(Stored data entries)
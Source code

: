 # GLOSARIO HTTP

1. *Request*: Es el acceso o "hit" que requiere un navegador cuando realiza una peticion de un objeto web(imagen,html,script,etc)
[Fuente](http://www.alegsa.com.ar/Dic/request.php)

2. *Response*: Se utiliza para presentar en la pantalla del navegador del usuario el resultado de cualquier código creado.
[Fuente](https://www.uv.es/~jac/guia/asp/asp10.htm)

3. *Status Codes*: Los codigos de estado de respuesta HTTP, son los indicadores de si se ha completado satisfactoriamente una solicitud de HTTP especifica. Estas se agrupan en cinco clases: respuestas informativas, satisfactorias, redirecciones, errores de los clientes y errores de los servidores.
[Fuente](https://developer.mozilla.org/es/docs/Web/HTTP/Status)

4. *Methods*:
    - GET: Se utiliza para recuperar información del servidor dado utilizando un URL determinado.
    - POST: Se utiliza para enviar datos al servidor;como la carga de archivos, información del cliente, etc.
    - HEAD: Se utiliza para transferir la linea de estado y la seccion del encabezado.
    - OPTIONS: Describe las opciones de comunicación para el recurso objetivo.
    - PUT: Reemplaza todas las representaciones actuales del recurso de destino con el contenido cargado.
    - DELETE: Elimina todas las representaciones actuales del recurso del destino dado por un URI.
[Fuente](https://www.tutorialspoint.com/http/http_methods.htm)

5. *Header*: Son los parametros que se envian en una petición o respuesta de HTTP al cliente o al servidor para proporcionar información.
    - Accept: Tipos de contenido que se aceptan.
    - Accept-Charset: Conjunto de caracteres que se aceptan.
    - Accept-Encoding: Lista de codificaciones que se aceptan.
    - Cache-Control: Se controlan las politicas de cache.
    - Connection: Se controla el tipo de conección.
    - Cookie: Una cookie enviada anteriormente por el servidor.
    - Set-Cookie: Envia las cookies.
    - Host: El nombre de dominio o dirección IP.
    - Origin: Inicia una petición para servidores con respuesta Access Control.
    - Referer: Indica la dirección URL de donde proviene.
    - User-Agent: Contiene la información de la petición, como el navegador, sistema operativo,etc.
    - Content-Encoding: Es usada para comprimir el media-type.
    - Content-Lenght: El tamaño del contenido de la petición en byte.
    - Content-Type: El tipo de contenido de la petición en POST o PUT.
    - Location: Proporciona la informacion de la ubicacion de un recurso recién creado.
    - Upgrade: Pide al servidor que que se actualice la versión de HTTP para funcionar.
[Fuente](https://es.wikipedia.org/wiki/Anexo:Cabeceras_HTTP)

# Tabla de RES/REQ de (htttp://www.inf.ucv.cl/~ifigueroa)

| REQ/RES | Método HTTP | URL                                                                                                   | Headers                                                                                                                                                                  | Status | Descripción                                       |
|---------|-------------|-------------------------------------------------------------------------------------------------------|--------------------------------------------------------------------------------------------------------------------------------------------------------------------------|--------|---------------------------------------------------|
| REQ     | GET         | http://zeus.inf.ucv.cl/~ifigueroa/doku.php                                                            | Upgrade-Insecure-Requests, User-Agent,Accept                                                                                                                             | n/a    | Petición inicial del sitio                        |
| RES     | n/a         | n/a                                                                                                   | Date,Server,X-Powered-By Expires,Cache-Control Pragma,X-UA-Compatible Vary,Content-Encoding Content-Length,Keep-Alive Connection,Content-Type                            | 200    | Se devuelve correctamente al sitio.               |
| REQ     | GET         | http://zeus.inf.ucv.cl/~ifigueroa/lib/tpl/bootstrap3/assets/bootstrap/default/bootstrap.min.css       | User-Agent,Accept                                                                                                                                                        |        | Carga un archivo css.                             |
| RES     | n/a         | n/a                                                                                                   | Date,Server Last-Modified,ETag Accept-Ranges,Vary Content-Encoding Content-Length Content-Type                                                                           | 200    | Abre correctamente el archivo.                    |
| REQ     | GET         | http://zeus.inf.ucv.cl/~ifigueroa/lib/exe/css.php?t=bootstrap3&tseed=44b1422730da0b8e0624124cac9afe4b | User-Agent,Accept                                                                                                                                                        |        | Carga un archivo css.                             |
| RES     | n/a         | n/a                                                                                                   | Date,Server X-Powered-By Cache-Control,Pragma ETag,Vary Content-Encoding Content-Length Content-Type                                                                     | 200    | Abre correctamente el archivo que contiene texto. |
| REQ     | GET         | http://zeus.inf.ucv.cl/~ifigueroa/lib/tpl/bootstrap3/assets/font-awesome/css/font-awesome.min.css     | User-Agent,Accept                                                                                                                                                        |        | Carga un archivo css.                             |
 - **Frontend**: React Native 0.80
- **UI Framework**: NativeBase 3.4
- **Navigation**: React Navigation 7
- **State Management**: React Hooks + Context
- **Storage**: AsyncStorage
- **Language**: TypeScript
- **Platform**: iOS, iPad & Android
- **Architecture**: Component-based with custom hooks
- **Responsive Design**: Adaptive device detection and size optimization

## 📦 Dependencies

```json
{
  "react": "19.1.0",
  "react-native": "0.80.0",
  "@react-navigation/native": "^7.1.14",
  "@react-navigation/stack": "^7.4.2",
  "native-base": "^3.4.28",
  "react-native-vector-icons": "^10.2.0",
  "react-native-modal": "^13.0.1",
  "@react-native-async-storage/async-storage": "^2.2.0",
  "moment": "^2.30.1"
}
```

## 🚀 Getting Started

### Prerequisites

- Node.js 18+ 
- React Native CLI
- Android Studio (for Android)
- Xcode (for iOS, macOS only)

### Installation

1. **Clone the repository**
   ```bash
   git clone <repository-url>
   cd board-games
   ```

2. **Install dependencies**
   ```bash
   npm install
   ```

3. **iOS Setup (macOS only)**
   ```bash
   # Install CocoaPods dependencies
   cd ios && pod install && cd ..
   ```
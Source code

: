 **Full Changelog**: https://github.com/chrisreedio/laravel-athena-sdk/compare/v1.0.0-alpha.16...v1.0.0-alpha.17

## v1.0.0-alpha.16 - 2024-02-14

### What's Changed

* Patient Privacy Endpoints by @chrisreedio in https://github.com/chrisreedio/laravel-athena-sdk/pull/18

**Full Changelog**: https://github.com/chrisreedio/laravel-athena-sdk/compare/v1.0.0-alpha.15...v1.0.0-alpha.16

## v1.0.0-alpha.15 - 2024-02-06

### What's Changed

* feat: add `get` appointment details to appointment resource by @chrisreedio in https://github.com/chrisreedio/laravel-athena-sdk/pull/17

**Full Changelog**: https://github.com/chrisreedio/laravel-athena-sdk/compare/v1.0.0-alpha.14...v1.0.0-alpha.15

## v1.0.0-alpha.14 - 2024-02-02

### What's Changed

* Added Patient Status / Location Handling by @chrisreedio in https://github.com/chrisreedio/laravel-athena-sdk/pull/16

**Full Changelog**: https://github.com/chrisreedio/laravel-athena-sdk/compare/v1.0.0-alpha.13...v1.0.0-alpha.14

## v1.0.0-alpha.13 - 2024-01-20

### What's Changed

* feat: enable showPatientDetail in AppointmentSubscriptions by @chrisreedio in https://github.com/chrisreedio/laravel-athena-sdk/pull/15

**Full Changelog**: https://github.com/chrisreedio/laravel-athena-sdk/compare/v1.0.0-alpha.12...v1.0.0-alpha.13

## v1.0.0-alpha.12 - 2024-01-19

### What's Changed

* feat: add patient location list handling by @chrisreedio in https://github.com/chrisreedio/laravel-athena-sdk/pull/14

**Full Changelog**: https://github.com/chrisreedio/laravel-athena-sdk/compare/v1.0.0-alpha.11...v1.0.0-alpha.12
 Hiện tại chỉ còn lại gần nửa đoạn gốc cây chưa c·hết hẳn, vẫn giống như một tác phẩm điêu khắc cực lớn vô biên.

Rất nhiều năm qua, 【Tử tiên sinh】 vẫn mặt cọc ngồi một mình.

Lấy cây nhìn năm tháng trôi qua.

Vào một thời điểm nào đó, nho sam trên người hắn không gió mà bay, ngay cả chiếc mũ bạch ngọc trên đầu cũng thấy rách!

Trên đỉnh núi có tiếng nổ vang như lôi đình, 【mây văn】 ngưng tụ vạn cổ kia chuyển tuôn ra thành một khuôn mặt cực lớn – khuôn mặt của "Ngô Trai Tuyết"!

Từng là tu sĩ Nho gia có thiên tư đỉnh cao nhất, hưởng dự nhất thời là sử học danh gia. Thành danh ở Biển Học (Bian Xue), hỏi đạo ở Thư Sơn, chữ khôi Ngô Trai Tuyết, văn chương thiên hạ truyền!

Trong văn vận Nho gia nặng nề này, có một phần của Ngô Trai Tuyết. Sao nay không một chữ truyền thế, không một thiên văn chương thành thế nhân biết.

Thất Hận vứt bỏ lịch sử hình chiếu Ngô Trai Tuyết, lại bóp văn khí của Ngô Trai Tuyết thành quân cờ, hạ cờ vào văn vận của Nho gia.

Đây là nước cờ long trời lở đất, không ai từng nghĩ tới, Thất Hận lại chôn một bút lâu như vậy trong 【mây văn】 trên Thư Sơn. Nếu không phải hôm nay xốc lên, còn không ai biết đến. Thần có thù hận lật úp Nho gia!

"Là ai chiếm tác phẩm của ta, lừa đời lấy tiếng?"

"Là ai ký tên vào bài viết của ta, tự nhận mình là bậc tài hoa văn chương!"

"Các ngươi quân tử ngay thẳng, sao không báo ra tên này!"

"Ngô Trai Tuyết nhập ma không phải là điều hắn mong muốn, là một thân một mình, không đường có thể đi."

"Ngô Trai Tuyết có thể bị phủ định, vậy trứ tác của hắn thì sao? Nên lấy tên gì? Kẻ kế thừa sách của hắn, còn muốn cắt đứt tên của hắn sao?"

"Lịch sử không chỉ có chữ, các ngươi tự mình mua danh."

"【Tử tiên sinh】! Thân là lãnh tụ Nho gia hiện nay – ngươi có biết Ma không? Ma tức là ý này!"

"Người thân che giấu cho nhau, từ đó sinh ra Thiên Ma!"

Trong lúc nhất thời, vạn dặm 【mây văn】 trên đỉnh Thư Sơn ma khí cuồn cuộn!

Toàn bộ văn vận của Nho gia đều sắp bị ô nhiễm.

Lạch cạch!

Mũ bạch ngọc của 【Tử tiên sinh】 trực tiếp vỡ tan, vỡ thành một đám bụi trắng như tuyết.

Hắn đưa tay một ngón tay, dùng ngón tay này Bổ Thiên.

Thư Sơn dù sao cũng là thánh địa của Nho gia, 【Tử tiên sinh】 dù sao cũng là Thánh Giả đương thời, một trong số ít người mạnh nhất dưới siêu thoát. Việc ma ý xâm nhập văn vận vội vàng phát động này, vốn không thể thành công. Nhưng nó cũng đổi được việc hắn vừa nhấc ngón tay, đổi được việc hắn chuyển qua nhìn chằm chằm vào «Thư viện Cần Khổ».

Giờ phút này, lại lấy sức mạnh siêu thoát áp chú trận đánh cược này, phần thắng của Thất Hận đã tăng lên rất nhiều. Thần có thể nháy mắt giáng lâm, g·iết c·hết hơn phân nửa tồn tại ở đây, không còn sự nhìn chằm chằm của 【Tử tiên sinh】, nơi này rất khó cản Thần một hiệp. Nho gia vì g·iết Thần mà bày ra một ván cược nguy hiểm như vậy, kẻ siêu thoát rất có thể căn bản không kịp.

→ Your objective: Where the line containing "ai chiếm tác" appears in the data above, begin there and reproduce every line to the end exactly; include nothing else.

→ Task result:
"Là ai chiếm tác phẩm của ta, lừa đời lấy tiếng?"

"Là ai ký tên vào bài viết của ta, tự nhận mình là bậc tài hoa văn chương!"

"Các ngươi quân tử ngay thẳng, sao không báo ra tên này!"

"Ngô Trai Tuyết nhập ma không phải là điều hắn mong muốn, là một thân một mình, không đường có thể đi."

"Ngô Trai Tuyết có thể bị phủ định, vậy trứ tác của hắn thì sao? Nên lấy tên gì? Kẻ kế thừa sách của hắn, còn muốn cắt đứt tên của hắn sao?"

"Lịch sử không chỉ có chữ, các ngươi tự mình mua danh."

"【Tử tiên sinh】! Thân là lãnh tụ Nho gia hiện nay – ngươi có biết Ma không? Ma tức là ý này!"

"Người thân che giấu cho nhau, từ đó sinh ra Thiên Ma!"

Trong lúc nhất thời, vạn dặm 【mây văn】 trên đỉnh Thư Sơn ma khí cuồn cuộn!

Toàn bộ văn vận của Nho gia đều sắp bị ô nhiễm.

Lạch cạch!

Mũ bạch ngọc của 【Tử tiên sinh】 trực tiếp vỡ tan, vỡ thành một đám bụi trắng như tuyết.

Hắn đưa tay một ngón tay, dùng ngón tay này Bổ Thiên.

Thư Sơn dù sao cũng là thánh địa của Nho gia, 【Tử tiên sinh】 dù sao cũng là Thánh Giả đương thời, một trong số ít người mạnh nhất dưới siêu thoát. Việc ma ý xâm nhập văn vận vội vàng phát động này, vốn không thể thành công. Nhưng nó cũng đổi được việc hắn vừa nhấc ngón tay, đổi được việc hắn chuyển qua nhìn chằm chằm vào «Thư viện Cần Khổ».

Giờ phút này, lại lấy sức mạnh siêu thoát áp chú trận đánh cược này, phần thắng của Thất Hận đã tăng lên rất nhiều. Thần có thể nháy mắt giáng lâm, g·iết c·hết hơn phân nửa tồn tại ở đây, không còn sự nhìn chằm chằm của 【Tử tiên sinh】, nơi này rất khó cản Thần một hiệp. Nho gia vì g·iết Thần mà bày ra một ván cược nguy hiểm như vậy, kẻ siêu thoát rất có thể căn bản không kịp.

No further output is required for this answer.